Inzwischen müssen wir unsere letzte Meldung zum durchgeführten Wallerfischen korrigieren:

Die Hegemassnahme war erfolgreich: ein Waller mit 130 cm und rund 15 Kilo konnte gelandet werden!

Wie schon längere Zeit beobachtet sind in der Vils gefrässige Räuber unterwegs, welche auf Grund ihrer Größe den anderen Fischarten in der doch überschaubaren Vils nicht gut tun. Da sie nachtaktiv sind, werden sie auch selten gefangen, oftmals sind die Angler mit ihrer Gerätschaft auf diese Größenordnung nicht vorbereitet.  

Bei unserer Aktion am Wochenende konnte nun Sergej Dietz einen kapitalen Wels ans Ufer ziehen. Er trotzte dem  aufkommenden Regen, gegen 23:00 Uhr erfolgte der Biss. Da der Kescher zu klein war, blieb ihm nur der Weg in den Fluss und Handlandung war angesagt.
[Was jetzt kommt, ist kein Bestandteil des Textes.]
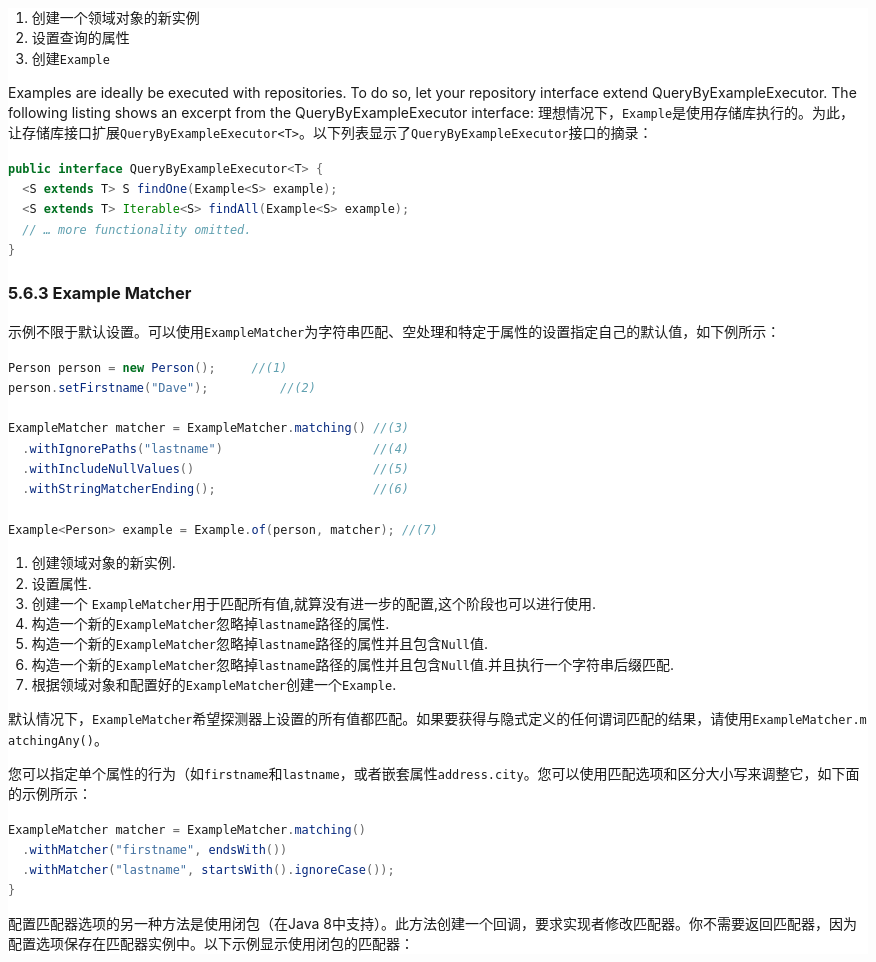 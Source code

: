 1) 创建一个领域对象的新实例
2) 设置查询的属性
3) 创建```Example```


Examples are ideally be executed with repositories. To do so, let your repository interface extend QueryByExampleExecutor<T>. The following listing shows an excerpt from the QueryByExampleExecutor interface:
理想情况下，```Example```是使用存储库执行的。为此，让存储库接口扩展```QueryByExampleExecutor<T>```。以下列表显示了```QueryByExampleExecutor```接口的摘录：

```java
public interface QueryByExampleExecutor<T> {
  <S extends T> S findOne(Example<S> example);
  <S extends T> Iterable<S> findAll(Example<S> example);
  // … more functionality omitted.
}
```

### 5.6.3 Example Matcher

示例不限于默认设置。可以使用```ExampleMatcher```为字符串匹配、空处理和特定于属性的设置指定自己的默认值，如下例所示：

```java
Person person = new Person();     //(1)                      
person.setFirstname("Dave");          //(2)                 

ExampleMatcher matcher = ExampleMatcher.matching() //(3)     
  .withIgnorePaths("lastname")                     //(4)    
  .withIncludeNullValues()                         //(5)
  .withStringMatcherEnding();                      //(6)    

Example<Person> example = Example.of(person, matcher); //(7)
```

1) 创建领域对象的新实例.
2) 设置属性.
3) 创建一个 ```ExampleMatcher```用于匹配所有值,就算没有进一步的配置,这个阶段也可以进行使用. 
4) 构造一个新的```ExampleMatcher```忽略掉```lastname```路径的属性.
5) 构造一个新的```ExampleMatcher```忽略掉```lastname```路径的属性并且包含```Null```值.
6) 构造一个新的```ExampleMatcher```忽略掉```lastname```路径的属性并且包含```Null```值.并且执行一个字符串后缀匹配.
7) 根据领域对象和配置好的```ExampleMatcher```创建一个```Example```.  


默认情况下，```ExampleMatcher```希望探测器上设置的所有值都匹配。如果要获得与隐式定义的任何谓词匹配的结果，请使用```ExampleMatcher.matchingAny()```。

您可以指定单个属性的行为（如```firstname```和```lastname```，或者嵌套属性```address.city```。您可以使用匹配选项和区分大小写来调整它，如下面的示例所示：

```java
ExampleMatcher matcher = ExampleMatcher.matching()
  .withMatcher("firstname", endsWith())
  .withMatcher("lastname", startsWith().ignoreCase());
}
```

配置匹配器选项的另一种方法是使用闭包（在Java 8中支持）。此方法创建一个回调，要求实现者修改匹配器。你不需要返回匹配器，因为配置选项保存在匹配器实例中。以下示例显示使用闭包的匹配器：
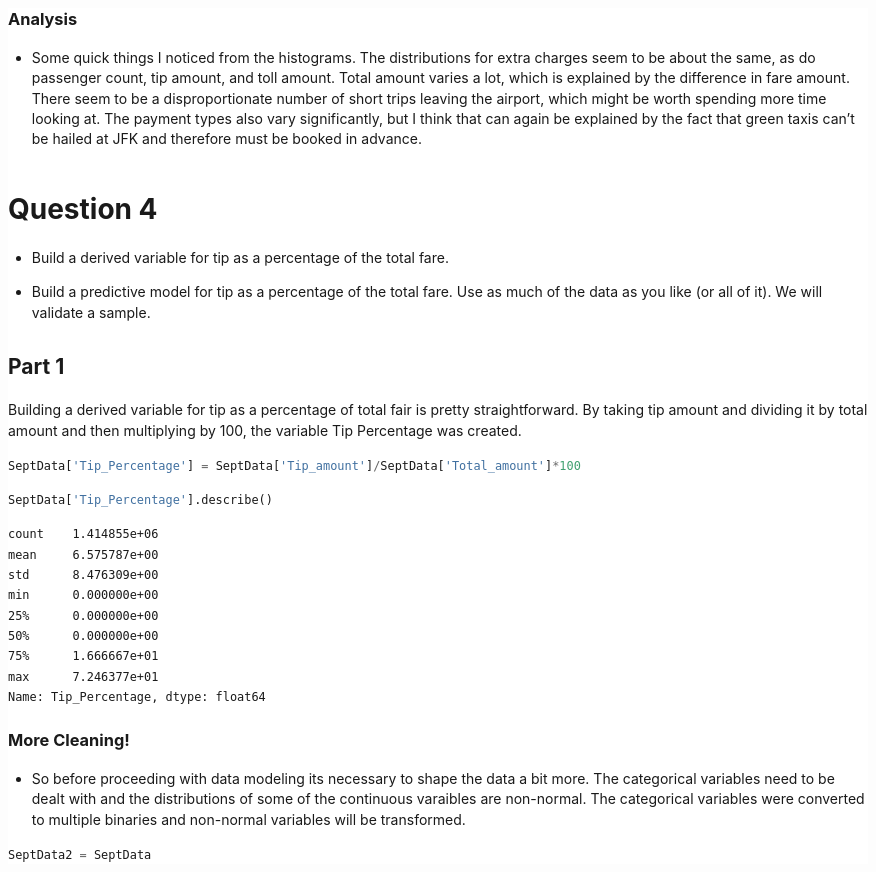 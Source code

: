 
### Analysis
- Some quick things I noticed from the histograms. The distributions for extra charges seem to be about the same, as do passenger count, tip amount, and toll amount. Total amount varies a lot, which is explained by the difference in fare amount. There seem to be a disproportionate number of short trips leaving the airport, which might be worth spending more time looking at. The payment types also vary significantly, but I think that can again be explained by the fact that green taxis can’t be hailed at JFK and therefore must be booked in advance. 

# Question 4

 - Build a derived variable for tip as a percentage of the total fare.

 - Build a predictive model for tip as a percentage of the total fare. Use as much of the data as you like (or all of it). We will validate a sample.

## Part 1


Building a derived variable for tip as a percentage of total fair is pretty straightforward. By taking tip amount and dividing it by total amount and then multiplying by 100, the variable Tip Percentage was created.



```python
SeptData['Tip_Percentage'] = SeptData['Tip_amount']/SeptData['Total_amount']*100
```


```python
SeptData['Tip_Percentage'].describe()
```




    count    1.414855e+06
    mean     6.575787e+00
    std      8.476309e+00
    min      0.000000e+00
    25%      0.000000e+00
    50%      0.000000e+00
    75%      1.666667e+01
    max      7.246377e+01
    Name: Tip_Percentage, dtype: float64



### More Cleaning!

 - So before proceeding with data modeling its necessary to shape the data a bit more. The categorical variables need to be dealt with and the distributions of some of the continuous varaibles are non-normal. The categorical variables were converted to multiple binaries and non-normal variables will be transformed. 


```python
SeptData2 = SeptData
```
Petri Heil dem Fänger - die restliche Fischwelt in der Vils wird froh sein, eine Gefahr weniger zu haben.

Zu der gelben Farbe: inzwischen gibt es anscheinend nicht nur Goldschleien oder Goldforellen, neben weissen Wallern gibt es somit auch goldgelbe Exemplare.

Der Fang zeigt, dass weiterhin die Gewässerbeobachtung und auch das Eingreifen notwendig sind.